Task> The entries are given below. Output each one unchanged.
= Beginning of Section =
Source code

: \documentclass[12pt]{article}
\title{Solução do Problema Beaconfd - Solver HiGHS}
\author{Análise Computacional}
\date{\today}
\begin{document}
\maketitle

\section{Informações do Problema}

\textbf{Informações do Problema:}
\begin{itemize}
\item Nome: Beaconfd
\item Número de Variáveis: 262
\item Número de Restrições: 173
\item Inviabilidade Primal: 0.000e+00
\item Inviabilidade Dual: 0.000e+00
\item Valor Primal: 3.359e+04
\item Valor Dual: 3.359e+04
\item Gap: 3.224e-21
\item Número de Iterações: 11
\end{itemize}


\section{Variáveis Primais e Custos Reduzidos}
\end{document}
= End of Section =
Your solution>
Source code

: \documentclass[12pt]{article}
\title{Solução do Problema Beaconfd - Solver HiGHS}
\author{Análise Computacional}
\date{\today}
\begin{document}
\maketitle

\section{Informações do Problema}

\textbf{Informações do Problema:}
\begin{itemize}
\item Nome: Beaconfd
\item Número de Variáveis: 262
\item Número de Restrições: 173
\item Inviabilidade Primal: 0.000e+00
\item Inviabilidade Dual: 0.000e+00
\item Valor Primal: 3.359e+04
\item Valor Dual: 3.359e+04
\item Gap: 3.224e-21
\item Número de Iterações: 11
\end{itemize}


\section{Variáveis Primais e Custos Reduzidos}
\end{document}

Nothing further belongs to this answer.